I'm experimenting with this now, but I haven't been doing it long enough to come up with any hard numbers. Not that we can ever come up with definitive results.
I'm interested in this thread too... just set up an RSS feed over the weekend, and it's been indexed already, but I suppose it will be a while (if at all) to determine if it has SEO benefits at all. At least it gives users something to 'bookmark' (syndicate the feed) if they're interested...
Hmm, SEO ranks for my site went up considerably after I implemented a live RSS feed from BLOGGER into my site itself... I'm not ranked 1 in most of my target keyterms... I recall reading this article on seochat as well I believe.

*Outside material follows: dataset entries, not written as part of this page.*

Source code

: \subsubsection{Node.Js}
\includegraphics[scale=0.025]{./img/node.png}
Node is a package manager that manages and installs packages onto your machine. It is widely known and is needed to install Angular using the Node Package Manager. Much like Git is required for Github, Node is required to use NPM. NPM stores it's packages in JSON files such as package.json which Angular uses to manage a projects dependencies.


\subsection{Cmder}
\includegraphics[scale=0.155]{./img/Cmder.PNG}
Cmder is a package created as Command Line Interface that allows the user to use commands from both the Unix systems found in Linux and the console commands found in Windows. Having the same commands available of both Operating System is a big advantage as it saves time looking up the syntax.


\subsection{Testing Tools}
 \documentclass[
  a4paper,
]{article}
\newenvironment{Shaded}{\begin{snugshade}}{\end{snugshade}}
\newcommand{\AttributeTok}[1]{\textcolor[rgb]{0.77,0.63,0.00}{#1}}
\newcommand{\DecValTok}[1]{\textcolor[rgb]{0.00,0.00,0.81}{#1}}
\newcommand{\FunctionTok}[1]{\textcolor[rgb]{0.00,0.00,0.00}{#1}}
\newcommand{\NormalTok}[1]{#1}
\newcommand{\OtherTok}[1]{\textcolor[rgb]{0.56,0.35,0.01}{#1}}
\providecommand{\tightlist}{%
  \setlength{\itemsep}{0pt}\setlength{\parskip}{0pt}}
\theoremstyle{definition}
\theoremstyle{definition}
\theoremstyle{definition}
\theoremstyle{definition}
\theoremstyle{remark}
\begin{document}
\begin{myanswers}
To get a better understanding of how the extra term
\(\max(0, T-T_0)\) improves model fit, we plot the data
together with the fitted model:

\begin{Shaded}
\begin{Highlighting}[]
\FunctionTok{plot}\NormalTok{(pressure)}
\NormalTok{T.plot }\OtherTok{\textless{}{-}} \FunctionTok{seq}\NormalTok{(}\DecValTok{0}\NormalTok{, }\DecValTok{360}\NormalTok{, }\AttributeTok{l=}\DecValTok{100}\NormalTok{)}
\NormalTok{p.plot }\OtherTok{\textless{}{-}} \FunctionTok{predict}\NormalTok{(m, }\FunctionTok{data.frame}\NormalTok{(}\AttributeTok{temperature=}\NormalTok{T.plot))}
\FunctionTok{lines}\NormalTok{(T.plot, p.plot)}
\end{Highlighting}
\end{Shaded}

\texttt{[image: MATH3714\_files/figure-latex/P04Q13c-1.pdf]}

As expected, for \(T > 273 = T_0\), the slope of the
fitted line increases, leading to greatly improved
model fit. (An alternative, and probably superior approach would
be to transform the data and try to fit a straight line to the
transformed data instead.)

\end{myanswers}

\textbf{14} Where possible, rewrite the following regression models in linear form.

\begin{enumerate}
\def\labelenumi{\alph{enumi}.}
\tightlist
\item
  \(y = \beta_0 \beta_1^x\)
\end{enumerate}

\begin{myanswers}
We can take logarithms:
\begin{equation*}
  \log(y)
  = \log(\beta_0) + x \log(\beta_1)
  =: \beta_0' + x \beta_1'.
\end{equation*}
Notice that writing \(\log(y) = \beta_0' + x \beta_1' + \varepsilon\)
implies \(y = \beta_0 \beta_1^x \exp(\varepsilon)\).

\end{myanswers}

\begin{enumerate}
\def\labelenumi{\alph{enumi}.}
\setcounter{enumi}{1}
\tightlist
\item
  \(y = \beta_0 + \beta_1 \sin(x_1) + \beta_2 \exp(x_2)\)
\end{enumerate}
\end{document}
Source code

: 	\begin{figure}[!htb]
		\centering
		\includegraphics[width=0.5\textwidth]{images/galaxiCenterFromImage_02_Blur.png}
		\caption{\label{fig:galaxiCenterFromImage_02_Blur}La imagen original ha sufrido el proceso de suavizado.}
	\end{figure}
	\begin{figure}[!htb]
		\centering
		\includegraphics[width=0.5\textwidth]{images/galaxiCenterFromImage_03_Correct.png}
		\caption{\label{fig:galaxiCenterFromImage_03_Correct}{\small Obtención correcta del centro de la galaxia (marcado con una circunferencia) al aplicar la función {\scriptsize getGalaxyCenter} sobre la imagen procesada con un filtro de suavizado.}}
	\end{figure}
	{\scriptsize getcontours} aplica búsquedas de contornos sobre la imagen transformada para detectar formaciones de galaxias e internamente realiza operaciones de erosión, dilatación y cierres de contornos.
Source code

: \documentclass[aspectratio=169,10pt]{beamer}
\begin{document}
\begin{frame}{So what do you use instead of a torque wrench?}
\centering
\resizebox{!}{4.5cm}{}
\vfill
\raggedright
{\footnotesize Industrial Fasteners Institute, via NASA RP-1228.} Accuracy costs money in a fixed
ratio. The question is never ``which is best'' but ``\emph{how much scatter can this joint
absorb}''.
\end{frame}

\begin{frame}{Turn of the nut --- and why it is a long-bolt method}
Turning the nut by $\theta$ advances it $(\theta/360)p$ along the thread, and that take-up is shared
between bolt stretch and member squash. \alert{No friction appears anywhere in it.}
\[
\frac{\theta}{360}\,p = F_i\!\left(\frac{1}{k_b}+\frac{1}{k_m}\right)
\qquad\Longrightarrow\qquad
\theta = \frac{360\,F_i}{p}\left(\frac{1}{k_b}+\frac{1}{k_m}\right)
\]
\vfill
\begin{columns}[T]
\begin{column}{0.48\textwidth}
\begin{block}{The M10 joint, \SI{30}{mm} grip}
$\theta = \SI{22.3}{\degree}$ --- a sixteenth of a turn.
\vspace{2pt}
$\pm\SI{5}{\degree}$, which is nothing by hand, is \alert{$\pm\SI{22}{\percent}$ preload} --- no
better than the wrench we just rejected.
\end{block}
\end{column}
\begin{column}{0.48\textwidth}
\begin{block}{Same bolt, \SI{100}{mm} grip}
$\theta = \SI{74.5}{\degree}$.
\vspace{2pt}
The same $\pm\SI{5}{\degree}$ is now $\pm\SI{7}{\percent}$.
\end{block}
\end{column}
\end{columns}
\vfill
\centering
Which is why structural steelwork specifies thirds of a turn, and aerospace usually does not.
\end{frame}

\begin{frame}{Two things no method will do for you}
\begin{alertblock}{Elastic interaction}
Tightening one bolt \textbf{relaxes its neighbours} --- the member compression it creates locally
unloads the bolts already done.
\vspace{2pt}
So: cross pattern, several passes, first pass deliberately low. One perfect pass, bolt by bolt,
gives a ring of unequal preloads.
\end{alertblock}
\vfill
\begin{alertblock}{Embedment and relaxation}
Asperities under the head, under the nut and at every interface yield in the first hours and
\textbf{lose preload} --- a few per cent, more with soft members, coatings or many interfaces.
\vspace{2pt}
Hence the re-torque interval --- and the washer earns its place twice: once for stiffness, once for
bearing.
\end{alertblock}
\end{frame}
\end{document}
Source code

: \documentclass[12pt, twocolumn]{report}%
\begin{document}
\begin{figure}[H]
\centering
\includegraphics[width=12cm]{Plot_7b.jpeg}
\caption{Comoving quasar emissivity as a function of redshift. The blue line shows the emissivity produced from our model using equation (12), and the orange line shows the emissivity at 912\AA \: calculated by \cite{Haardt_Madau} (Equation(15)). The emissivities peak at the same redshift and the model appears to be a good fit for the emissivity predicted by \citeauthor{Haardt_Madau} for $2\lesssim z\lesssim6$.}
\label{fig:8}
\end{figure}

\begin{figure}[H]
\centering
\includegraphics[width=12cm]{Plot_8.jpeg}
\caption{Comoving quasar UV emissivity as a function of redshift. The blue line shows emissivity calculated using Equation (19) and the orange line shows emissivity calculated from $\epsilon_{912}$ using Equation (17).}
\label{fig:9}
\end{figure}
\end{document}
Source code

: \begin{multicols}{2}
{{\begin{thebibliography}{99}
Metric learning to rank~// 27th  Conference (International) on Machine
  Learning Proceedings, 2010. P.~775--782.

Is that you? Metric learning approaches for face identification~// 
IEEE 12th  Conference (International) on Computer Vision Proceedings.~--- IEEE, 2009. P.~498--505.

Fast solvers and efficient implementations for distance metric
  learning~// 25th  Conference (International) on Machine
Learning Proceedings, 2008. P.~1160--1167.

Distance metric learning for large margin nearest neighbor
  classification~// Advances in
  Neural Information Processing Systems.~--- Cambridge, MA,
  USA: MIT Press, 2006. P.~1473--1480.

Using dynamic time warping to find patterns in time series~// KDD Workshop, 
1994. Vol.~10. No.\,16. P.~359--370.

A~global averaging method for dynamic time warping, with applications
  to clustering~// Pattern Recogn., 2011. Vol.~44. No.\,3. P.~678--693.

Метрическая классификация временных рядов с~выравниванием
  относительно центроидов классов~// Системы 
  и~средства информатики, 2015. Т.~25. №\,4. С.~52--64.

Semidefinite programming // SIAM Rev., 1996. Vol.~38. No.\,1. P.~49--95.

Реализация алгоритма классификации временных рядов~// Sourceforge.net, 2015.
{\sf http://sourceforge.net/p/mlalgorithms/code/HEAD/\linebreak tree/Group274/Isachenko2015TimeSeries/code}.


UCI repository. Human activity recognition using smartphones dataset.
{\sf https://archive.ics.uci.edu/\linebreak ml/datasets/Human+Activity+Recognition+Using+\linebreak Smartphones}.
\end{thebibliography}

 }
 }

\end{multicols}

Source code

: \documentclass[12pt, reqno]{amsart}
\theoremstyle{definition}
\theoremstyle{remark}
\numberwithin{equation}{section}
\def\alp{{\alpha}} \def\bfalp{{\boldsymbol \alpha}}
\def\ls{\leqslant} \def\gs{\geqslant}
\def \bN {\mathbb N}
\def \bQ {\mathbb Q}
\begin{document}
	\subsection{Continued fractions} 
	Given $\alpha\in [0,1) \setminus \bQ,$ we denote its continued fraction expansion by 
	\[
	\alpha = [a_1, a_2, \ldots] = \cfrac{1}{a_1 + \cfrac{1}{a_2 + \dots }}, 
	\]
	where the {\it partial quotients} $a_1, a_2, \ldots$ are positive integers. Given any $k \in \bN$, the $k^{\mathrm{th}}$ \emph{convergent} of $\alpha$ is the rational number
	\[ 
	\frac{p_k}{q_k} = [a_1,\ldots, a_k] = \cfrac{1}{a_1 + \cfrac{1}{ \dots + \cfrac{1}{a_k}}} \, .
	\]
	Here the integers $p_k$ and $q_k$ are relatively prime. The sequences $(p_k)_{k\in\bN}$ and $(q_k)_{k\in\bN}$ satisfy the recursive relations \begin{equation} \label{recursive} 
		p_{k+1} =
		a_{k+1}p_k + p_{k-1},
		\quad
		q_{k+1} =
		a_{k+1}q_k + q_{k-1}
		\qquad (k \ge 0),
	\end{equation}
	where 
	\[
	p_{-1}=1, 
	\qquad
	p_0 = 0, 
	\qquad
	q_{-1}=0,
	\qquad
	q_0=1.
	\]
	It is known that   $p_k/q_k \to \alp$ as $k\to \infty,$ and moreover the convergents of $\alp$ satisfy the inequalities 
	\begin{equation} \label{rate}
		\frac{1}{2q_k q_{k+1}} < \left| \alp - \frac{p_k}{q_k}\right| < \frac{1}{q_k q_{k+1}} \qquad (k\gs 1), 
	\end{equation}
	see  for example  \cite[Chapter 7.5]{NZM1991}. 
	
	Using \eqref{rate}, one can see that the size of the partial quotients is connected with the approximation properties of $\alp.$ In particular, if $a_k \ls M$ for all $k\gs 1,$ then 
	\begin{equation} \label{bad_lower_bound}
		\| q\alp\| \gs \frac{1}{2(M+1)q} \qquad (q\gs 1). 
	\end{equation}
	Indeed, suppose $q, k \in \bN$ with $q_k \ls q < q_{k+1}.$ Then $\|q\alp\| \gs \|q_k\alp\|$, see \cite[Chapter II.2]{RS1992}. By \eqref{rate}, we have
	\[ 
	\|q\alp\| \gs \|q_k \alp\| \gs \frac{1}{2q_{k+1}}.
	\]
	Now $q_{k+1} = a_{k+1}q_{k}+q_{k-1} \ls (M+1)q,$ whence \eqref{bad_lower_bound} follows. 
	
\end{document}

However, my SEO ranks were at the time increasing anyway because I was optimizing my site... so it's not really definite.
Im thinking the search engine ranking benefit would be a page based thing... however this is a complete guess without any evidence to back it up. With your experiment have you placed the feed on the home page or some other internal page of your site?
Both... there's a link to the RSS file on all pages (footer nav), and then more explicitly from several content pages inside the site.
I think it's a page by page case. If you have feeds on each page, continually rotating the content, then Google will continue re-indexing the page. I have a few sites where I only have one link pointing to the homepage. I have an RSS feed on the homepage. Google comes to the homepage everyday, but hasn't indexed any internal pages. It's the same for all the other sites I've done this with. This also goes in part of getting incoming links. The more links your site achieves/pursues/buys, the more deeper the crawlers will go. Once you get those internal pages indexed and have an RSS feed syndicating on it, the page will get re-indexed much more frequently.
The optimum solution would then be to determine how many pages deep the spiders crawl your site on average- say it's 5 pages. OK, now let's say that your site has 100 pages. If you set up 20 pages to run RSS feeds on, then theoretically your entire site should get spidered reasonably frequently. Does this make sense?
Sure does. I guess one has to figure out, when do you draw the line when it comes to wanting to SEO your site and usability. Having a RSS feed on every page of your site isnt very practical, especially if its a very general feed.
Interesting thread.......if you place an RSS feed on every page would it take care of duplicate content problems. I'm thinking this from an affiliate point of view where the content will be the same on many sites pages. Place some affiliate text or a banner on a page, add an RSS feed and, viola, no duplicate content issue, ??